Com o passar dos anos, a população LGBT foi ganhando mais representatividade na publicidade, com posicionamentos às vezes heteronormativos, reforçando estereótipos, e às vezes desconstrucionistas, com tom de reflexão.


A primeira vez que um personagem homoafetivo surgiu em uma propaganda destinada à TV aberta foi em 1979. A propaganda era de um alimento, que seu diferencial era ser um produto fresco e atrelou a frescura do produto ao personagem gay, como um subterfúgio para dizer que ele era afeminado, com um tom de humor. Ao usar a comédia na narrativa, a propaganda usa do riso para descontrair algo que, na época, era considerado fora das normas e fortifica o estereótipo de que gays são “frescos”. 

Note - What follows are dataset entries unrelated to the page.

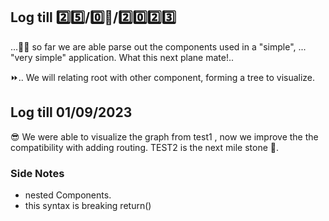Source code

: ## Log till 2️⃣5️⃣/0️⃣🎱/2️⃣0️⃣2️⃣3️⃣

...🚶‍♂️ so far we are able parse out the components used in a "simple", ... "very simple" application. What this next plane mate!..

⏩.. We will relating root with other component, forming a tree to visualize.

## Log till 01/09/2023

😎 We were able to visualize the graph from test1 , now we improve the the compatibility with adding routing. TEST2 is the next mile stone 🗻.


### Side Notes
- nested Components.
- this syntax is breaking return(<jsx>)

Uma propaganda interessante de ressaltar é a primeira propaganda com a temática da AIDS, que foi ao ar em 1989. A homossexualidade masculina era considerada como grupo de risco da doença, atraindo ainda mais preconceito para o grupo. Na propaganda, o cantor Cazuza aparece, já abatido pela doença, e se torna a primeira pessoa declaradamente soropositivo a aparecer em uma propaganda, quebrando o senso comum de que a doença é uma punição para a população LGBT. Essa peça foi premiada no Festival Brasileiro do Filme Publicitário.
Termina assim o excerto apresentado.